Since Groys is focused on the museum as an archive, and thus a source of the valorizing comparison by which we determine the new, this situation becomes tenuous indeed. Inarguably the institution’s archival function has been challenged, at least, by the validity of one’s own archiving–your collection of funny cat memes, or your library of those MP3s you downloaded–and that means what’s new has become, perhaps, more personal and self-determined. There’s less social consensus about what is new, not because people disagree about singular works but because their personal archives are radically different and filled with a plurality of different works. There’s competition for the museum, not in terms of what art is collected or what art isn’t, but in terms of what is collected in the first place. A great democratic achievement? Maybe. But it relies on a system that is, as Facebook and others have shown us recently, surveilled by corporations and governments in a way that museums are not. Not to the same extent, not for the same purposes.

There’s also this interesting exchange regarding the possibility of the archives’ dissolution, which would mean a dissolution of that comparative source for the new:

TL: You say that people are no longer interested in the archival function, but at the same time there is a lot of anxiety about the preservation of tradition, in the shape of ‘cultural heritage’ and so forth.
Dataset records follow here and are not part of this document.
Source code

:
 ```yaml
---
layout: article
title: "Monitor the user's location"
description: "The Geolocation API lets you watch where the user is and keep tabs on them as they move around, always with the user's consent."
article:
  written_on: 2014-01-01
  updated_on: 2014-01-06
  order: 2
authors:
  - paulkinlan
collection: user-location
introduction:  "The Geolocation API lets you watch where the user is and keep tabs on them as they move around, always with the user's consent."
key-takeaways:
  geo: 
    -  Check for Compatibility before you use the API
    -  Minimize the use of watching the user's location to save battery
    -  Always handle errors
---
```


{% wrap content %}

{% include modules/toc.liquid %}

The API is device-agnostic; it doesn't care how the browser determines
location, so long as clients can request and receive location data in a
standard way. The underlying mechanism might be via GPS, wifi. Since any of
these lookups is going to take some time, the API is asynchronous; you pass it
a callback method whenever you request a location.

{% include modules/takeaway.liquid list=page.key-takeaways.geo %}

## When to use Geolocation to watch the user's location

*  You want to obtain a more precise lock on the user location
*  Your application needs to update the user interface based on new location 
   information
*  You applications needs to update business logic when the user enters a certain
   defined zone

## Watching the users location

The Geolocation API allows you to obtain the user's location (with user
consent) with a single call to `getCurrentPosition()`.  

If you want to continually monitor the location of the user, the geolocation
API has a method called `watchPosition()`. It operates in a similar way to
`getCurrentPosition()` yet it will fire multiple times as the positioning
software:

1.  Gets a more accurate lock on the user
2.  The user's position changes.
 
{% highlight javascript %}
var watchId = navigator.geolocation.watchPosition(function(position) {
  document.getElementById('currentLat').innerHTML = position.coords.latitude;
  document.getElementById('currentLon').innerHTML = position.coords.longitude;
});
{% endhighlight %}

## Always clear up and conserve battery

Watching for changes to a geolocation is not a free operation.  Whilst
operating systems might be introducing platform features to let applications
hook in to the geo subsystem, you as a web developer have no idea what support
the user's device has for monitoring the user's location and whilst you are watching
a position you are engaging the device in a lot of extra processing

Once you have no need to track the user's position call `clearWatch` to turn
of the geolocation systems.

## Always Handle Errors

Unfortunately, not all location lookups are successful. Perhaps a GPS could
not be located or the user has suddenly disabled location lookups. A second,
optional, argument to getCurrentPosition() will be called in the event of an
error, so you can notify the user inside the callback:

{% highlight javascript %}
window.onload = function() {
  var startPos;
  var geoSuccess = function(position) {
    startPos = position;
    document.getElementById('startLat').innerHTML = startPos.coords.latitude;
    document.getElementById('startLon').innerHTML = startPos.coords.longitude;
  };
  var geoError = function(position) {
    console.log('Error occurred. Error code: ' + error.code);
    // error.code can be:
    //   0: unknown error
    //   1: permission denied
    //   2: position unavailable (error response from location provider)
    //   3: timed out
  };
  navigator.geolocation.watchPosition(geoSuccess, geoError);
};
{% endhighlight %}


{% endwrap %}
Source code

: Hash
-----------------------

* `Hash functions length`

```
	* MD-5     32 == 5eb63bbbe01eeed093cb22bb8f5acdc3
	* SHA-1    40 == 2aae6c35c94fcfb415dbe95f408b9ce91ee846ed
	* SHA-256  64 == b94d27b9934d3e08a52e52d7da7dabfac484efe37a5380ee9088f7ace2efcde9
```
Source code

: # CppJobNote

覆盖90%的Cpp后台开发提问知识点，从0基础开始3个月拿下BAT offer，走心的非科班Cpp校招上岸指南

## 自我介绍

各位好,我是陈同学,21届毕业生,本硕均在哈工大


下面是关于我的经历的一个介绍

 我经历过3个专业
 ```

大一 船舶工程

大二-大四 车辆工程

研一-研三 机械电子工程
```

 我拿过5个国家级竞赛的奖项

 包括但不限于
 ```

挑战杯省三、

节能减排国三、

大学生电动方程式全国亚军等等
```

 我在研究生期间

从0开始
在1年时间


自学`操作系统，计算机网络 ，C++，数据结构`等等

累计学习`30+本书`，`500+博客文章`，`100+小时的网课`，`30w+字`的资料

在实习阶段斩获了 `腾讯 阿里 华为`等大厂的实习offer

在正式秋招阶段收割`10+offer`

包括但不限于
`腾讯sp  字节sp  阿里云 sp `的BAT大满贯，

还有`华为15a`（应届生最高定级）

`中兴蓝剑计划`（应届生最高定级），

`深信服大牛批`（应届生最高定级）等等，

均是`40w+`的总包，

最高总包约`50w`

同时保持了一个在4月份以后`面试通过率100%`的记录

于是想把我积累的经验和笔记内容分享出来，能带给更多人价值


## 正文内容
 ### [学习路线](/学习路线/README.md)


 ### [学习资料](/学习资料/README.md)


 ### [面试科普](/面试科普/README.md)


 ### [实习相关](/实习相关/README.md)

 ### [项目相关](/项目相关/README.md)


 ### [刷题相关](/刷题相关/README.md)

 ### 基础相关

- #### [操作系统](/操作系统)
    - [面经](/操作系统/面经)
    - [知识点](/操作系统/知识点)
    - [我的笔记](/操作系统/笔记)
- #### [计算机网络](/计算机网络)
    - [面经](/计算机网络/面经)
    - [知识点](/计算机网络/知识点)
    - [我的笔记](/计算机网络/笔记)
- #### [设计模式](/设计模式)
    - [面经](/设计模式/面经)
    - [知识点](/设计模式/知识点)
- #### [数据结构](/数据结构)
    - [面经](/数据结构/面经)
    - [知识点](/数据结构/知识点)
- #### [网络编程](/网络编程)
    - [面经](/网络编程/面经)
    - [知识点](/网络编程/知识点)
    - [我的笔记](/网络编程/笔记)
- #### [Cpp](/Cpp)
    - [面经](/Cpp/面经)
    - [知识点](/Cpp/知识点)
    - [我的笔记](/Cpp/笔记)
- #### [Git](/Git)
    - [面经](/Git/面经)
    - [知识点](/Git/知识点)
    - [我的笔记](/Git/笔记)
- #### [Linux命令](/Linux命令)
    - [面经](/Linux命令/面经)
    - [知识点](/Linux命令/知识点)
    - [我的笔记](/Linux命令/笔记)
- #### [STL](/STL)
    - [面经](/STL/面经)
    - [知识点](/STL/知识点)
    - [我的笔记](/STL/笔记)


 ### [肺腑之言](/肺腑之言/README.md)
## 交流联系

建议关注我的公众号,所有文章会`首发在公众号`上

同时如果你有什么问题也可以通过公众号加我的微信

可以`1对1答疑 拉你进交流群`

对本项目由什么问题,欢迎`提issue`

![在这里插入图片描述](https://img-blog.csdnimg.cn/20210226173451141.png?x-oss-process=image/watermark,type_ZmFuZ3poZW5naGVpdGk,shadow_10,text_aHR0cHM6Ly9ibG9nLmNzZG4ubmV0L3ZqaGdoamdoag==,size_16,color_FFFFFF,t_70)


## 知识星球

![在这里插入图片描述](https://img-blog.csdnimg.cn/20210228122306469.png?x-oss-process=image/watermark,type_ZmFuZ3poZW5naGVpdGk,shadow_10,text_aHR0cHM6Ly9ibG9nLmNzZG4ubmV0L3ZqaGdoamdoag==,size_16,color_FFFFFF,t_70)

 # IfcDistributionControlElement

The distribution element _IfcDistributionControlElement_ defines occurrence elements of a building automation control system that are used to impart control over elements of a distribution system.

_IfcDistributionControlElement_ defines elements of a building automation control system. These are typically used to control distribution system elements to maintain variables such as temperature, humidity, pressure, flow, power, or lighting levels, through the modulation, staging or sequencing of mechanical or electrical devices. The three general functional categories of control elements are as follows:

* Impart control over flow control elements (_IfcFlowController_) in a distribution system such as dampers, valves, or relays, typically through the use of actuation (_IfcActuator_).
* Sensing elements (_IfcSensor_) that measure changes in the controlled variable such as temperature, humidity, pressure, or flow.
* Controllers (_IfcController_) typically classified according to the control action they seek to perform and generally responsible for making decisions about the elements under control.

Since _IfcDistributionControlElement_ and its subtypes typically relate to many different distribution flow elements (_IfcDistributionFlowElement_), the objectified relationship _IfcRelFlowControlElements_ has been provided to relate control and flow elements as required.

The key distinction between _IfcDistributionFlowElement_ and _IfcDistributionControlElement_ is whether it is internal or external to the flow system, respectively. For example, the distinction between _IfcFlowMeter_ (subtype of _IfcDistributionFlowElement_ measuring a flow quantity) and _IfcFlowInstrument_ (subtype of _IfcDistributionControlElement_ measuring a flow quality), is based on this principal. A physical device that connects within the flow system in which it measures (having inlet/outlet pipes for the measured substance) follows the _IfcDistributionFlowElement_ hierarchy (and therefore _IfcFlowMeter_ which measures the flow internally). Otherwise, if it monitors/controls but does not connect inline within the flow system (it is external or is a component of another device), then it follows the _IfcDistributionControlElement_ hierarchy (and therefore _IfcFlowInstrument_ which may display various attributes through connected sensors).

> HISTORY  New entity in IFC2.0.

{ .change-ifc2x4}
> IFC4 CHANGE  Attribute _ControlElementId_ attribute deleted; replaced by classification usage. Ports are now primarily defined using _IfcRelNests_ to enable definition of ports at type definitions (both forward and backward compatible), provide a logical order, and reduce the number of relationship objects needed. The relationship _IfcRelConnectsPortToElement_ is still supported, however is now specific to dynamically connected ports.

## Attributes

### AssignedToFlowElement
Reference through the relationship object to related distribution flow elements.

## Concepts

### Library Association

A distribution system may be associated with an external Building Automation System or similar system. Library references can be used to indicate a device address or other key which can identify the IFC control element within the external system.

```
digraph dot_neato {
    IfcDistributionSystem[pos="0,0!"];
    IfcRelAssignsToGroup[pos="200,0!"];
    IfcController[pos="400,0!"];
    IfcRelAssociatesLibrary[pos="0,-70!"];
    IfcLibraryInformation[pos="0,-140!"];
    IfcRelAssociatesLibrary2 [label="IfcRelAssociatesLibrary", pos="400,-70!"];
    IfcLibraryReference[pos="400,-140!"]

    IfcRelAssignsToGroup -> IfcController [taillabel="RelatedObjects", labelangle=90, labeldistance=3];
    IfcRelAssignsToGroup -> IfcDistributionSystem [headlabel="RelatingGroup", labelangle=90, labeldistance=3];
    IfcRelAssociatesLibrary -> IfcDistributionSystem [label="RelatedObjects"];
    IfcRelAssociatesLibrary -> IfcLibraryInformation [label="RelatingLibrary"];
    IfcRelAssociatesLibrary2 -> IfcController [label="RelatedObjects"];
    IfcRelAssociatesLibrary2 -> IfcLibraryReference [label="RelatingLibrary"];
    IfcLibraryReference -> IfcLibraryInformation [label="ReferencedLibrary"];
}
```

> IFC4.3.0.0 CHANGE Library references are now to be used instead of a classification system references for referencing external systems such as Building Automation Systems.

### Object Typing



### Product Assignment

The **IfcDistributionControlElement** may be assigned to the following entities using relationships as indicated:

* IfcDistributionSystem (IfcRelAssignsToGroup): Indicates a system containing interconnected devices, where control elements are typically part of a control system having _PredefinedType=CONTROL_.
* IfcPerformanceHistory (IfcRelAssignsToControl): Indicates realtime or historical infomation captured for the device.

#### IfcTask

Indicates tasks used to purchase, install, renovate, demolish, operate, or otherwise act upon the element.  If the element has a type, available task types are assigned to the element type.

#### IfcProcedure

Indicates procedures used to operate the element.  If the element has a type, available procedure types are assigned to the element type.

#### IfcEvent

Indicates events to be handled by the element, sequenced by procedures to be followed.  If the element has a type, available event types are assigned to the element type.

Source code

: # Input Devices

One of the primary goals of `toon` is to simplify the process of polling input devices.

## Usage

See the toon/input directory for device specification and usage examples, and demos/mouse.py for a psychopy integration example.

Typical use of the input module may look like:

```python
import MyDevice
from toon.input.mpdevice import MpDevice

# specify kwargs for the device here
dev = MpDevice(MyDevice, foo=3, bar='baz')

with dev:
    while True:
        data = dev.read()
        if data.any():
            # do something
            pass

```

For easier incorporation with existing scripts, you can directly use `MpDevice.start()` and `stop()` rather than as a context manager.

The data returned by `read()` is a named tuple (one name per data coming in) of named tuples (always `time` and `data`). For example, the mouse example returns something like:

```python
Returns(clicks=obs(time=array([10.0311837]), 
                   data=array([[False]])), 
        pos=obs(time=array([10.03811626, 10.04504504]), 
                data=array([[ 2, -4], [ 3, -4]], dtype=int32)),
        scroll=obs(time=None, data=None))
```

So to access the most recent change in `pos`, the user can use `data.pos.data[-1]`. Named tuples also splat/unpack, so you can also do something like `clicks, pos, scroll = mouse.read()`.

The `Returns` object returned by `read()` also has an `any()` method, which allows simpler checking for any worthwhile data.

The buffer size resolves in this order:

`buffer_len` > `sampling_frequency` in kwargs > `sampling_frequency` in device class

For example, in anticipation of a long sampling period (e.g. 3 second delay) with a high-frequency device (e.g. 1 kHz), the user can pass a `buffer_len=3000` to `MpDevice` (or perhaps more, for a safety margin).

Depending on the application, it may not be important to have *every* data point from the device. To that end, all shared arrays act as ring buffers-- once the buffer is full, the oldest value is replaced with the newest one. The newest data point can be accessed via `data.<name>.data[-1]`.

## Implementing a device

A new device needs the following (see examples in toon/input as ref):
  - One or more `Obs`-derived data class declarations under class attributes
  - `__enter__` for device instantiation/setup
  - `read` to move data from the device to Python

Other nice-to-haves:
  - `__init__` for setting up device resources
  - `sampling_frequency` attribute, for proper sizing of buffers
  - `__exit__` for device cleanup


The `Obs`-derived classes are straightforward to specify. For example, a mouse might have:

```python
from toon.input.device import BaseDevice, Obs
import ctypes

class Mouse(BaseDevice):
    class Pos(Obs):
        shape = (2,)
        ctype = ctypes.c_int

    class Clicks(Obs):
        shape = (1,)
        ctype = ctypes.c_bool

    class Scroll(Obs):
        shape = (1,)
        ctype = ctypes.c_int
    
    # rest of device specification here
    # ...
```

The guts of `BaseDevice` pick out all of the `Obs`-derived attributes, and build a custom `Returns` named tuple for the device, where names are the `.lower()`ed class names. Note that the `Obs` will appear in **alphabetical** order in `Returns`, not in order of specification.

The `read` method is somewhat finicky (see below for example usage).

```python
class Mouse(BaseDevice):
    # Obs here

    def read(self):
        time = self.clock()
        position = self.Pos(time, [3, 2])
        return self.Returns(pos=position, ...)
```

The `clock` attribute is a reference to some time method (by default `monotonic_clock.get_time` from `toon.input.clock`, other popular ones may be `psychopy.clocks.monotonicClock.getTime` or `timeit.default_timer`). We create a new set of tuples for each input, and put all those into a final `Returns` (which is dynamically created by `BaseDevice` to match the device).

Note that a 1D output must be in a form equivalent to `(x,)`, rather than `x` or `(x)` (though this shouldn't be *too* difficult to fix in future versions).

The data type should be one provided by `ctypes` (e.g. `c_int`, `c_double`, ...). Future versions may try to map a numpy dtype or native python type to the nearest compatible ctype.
In Über das Neue you write: “[T]he new ceases to represent a danger and becomes a positive demand only after the identity of tradition has been preserved” (2014, 21). Might one say that the contemporary anxiety emerges from a lack of historical orientation? In other words: since we cannot make sense of the present, or determine our direction for the future, we do not know what is historically meaningful and meaningless. And what would this mean for the category of the new?

BG: Indeed, we can no longer rely on the tradition. And again, I think this is related to digital media: we are confronted with everything at the same time, and everyone globalized him or herself. At the same time, we’re not sure what the archive still means under this new condition. But as long as there are archives, it makes no difference for the category of the new. There would only be a difference if the archives would dissolve completely. If that happens, then we no longer have the new, but then we also no longer have philosophy, literature, and art. Probably we’ll still have politics, but I’m not sure about it. All these phenomena relate to the archives, so if the archives dissolve, then all the other things dissolve as well.

TL: Is that a real threat?

BG: Maybe it is a threat, maybe a relief. I think a lot of people would see it as liberation. It is difficult to say. I think it is a mixture between threat and liberation, in the same way that every utopia is also a dystopia. But I think the fact is that many people welcome this development; that the feeling of liberation prevails, the feeling of being liberated from the archive, but also from literature, art and philosophy.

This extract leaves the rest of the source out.